So here comes this mandatory minimum wage, 15 bucks an hour, and a bunch of restaurants in Seatle have announced, "We don't have it.  We can't stay in business."  And the Times writes of that, the restaurant industry will not go down without a fight.  The point here is that in the Seattle story, the Seattle minimum wage increase "was leading to a spate of local restaurant closings, given that labor costs account for 36 percent of the average restaurant’s earnings. Case in point: Z Pizza, which has to shut down, putting all 11 employees out of work," because its owner cannot afford a minimum wage of $15 an hour.  The owner says that she tried layoffs, she tried cutting hours, she tried raising prices, she tried even not paying herself.  None of it worked.  She has to close. 
The New York Post editorial asks the question: is this really what the objective is?  Because we know, if you've paid attention you know, that the left hates fast food.  They hate Mickey D's, they hate Burger King, they hate all these fast food joints.
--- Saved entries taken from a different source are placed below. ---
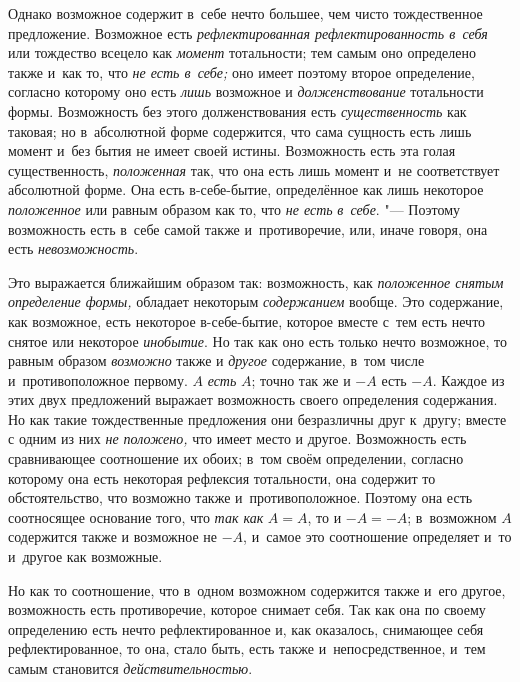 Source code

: Однако возможное содержит в~себе нечто большее, чем чисто тождественное
предложение. Возможное есть {\em рефлектированная
рефлектированность в~себя} или тождество всецело как
{\em момент} тотальности; тем самым оно определено
также и~как то, что {\em не есть в~себе;} оно имеет
поэтому второе определение, согласно которому оно есть
{\em лишь} возможное и
{\em долженствование} тотальности формы. Возможность
без этого долженствования есть {\em существенность} как
таковая; но в~абсолютной форме содержится, что сама сущность есть лишь
момент и~без бытия не имеет своей истины. Возможность есть эта голая
существенность, {\em положенная} так, что она есть лишь
момент и~не соответствует абсолютной форме. Она есть в-себе-бытие,
определённое как лишь некоторое {\em положенное} или
равным образом как то, что {\em не есть}
{\em в~себе}. "--- Поэтому возможность есть в~себе самой
также и~противоречие, или, иначе говоря, она есть {\em невозможность}.

Это выражается ближайшим образом так: возможность, как
{\em положенное снятым определение формы,} обладает
некоторым {\em содержанием} вообще. Это содержание, как
возможное, есть некоторое в-себе-бытие, которое вместе с~тем есть нечто
снятое или некоторое {\em инобытие}. Но так как оно
есть только нечто возможное, то равным образом
{\em возможно} также и {\em другое}
содержание, в~том числе и~противоположное первому. $A$ {\em есть}
$A$; точно так же и $-A$ есть $-A$. Каждое из этих двух
предложений выражает возможность своего определения содержания. Но как
такие тождественные предложения они безразличны друг к~другу; вместе с
одним из них {\em не положено,} что имеет место и
другое. Возможность есть сравнивающее соотношение их обоих; в~том своём
определении, согласно которому она есть некоторая рефлексия тотальности,
она содержит то обстоятельство, что возможно также и~противоположное.
Поэтому она есть соотносящее основание того, что
{\em так как} $A=A$, то и $-A=-A$; в~возможном $A$ содержится также и
возможное не $-A$, и~самое это соотношение определяет и~то и~другое
как возможные.

Но как то соотношение, что в~одном возможном содержится также и~его другое,
возможность есть противоречие, которое снимает себя. Так как она по своему
определению есть нечто рефлектированное и, как оказалось, снимающее себя
рефлектированное, то она, стало быть, есть также и~непосредственное, и~тем
самым становится {\em действительностью}.

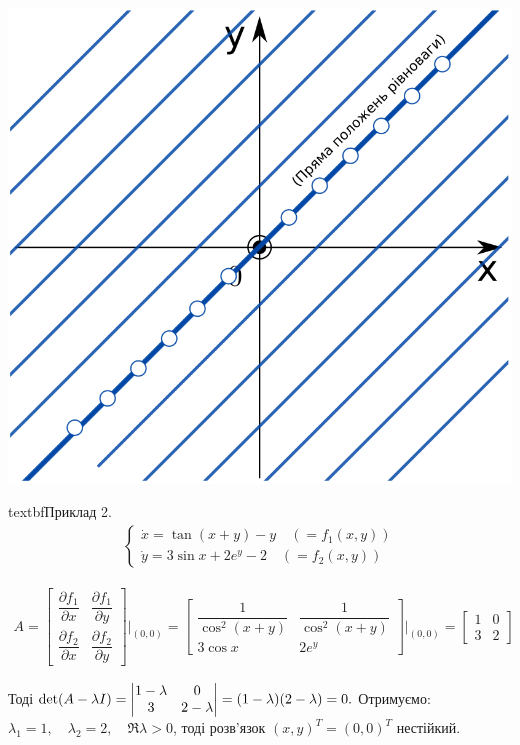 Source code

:     \begin{center} \includegraphics[scale=0.3]{assets/lectures_recent-49093f01.png} \end{center}




    textbf{Приклад 2.}
    \begin{gather*}
      \begin{cases}
         \dot{x} = \tan(x+y) - y \quad  (=f_1(x, y))\\
         \dot{y} = 3\sin{x} + 2e^y - 2 \quad (=f_2(x, y))
      \end{cases}
    \end{gather*}
    \begin{spacing}{2.5}
    \begin{gather*}
      A = \begin{bmatrix}
        \dfrac{\partial f_1}{\partial x}   &   \dfrac{\partial f_1}{\partial y} \\
        \dfrac{\partial f_2}{\partial x}   &   \dfrac{\partial f_2}{\partial y}
      \end{bmatrix} \Bigg|_{(0,0)} =
      \begin{bmatrix}
       \dfrac{1}{\cos^2(x+y)} & \dfrac{1}{\cos^2(x+y)}  \\
       3\cos{x} & 2e^y
     \end{bmatrix}\Bigg|_{(0,0)}  =
     \begin{bmatrix}
      1 & 0  \\
      3 & 2
      \end{bmatrix}
    \end{gather*}
    \end{spacing}

    Тоді $\det(A - \lambda I) =  \begin{vmatrix} 1 - \lambda & 0 \\ 3 & 2 - \lambda \end{vmatrix} = (1 - \lambda)(2 - \lambda) = 0. \\ $ Отримуємо: $\lambda_1 = 1, \quad \lambda_2 = 2, \quad \Re \lambda > 0$, тоді розв'язок $(x, y)^T = (0, 0)^T $ нестійкий.\\
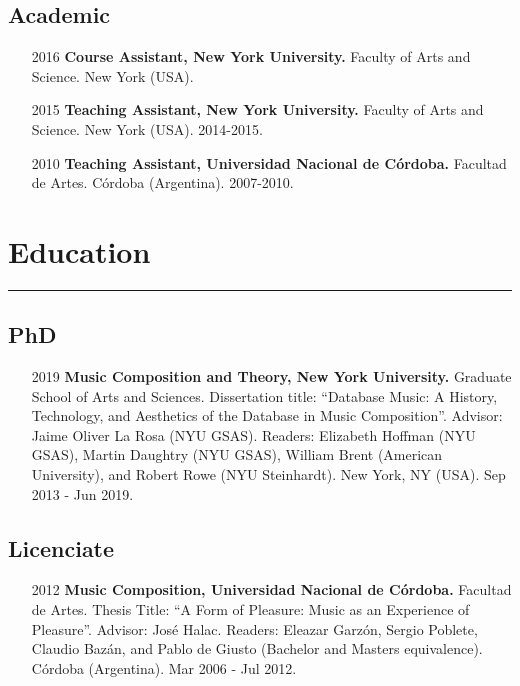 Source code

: \documentclass[12pt]{article}%
\begin{document}
\subsection{Academic}%
\begin{itemize}[align=parleft,leftmargin=2.25cm,labelwidth=2cm]
\item[2016]
\textbf{Course Assistant, New York University.}
Faculty of Arts and Science. 
New York (USA). 
\end{itemize}%
\begin{itemize}[align=parleft,leftmargin=2.25cm,labelwidth=2cm]
\item[2015]
\textbf{Teaching Assistant, New York University.}
Faculty of Arts and Science. 
New York (USA). 
2014{-}2015.
\end{itemize}%
\begin{itemize}[align=parleft,leftmargin=2.25cm,labelwidth=2cm]
\item[2010]
\textbf{Teaching Assistant, Universidad Nacional de Córdoba.}
Facultad de Artes. 
Córdoba (Argentina). 
2007{-}2010.
\end{itemize}

%
\section{Education}%
\label{sec:Education}%
\hrule%
\subsection{PhD}%
\begin{itemize}[align=parleft,leftmargin=2.25cm,labelwidth=2cm]
\item[2019]
\textbf{Music Composition and Theory, New York University.}
Graduate School of Arts and Sciences. 
Dissertation title: ``Database Music: A History, Technology, and Aesthetics of the Database in Music Composition''. Advisor: Jaime Oliver La Rosa (NYU GSAS). Readers: Elizabeth Hoffman (NYU GSAS), Martin Daughtry (NYU GSAS), William Brent (American University), and Robert Rowe (NYU Steinhardt). 
New York, NY (USA). 
Sep  2013 {-} Jun  2019.
\end{itemize}%
\subsection{Licenciate}%
\begin{itemize}[align=parleft,leftmargin=2.25cm,labelwidth=2cm]
\item[2012]
\textbf{Music Composition, Universidad Nacional de Córdoba.}
Facultad de Artes. 
Thesis Title: ``A Form of Pleasure: Music as an Experience of Pleasure''. Advisor: José Halac. Readers: Eleazar Garzón, Sergio Poblete, Claudio Bazán, and Pablo de Giusto (Bachelor and Masters equivalence). 
Córdoba (Argentina). 
Mar  2006 {-} Jul  2012.
\end{itemize}%
\pagebreak%
\end{document}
They despise Chick-fil-A, oh, my God, folks, do they hate them.  They hate Carl's, Jr.  You know how I know that?  When I moved to California in Sacramento in 1984, the second day I was in town the consultant who hired me, Norman Woodruff, who I loved, he was just a unique, unforgettable figure to whom I owe much. 
But I remember one day I showed up in a pair of slacks and a sweater with no shirt, just a V neck sweater with no shirt and he pulled me aside, "Unacceptable attire, sir, unacceptable attire." 
I said, "What's wrong with it?" 
"Natural fibers, we wear natural fibers in California. You're in polyester slacks."  He was serious.  And he said, "Nobody wears a sweater without a shirt.  Now, go home and change.  Put on a tie and get back here."  I had to do that.  And when I got back, in the newsroom they had a TV on, a commercial came on for Carl's, Jr.  "Never, ever, once you become known, once you become a star here, never, ever be seen at any Carl's, Jr." 
I said, "Why not?" 
"Because they are a well-known contributor to right-wing causes."  (laughing) He was half serious.  Well-known contributor to right-wing causes.  I remember the first time I saw a bathroom with a kid's urinal in it, basically five inches off the floor. It was in Sacramento.  I said, "What the hell is this, Norm?"  He followed me in there to make a point. 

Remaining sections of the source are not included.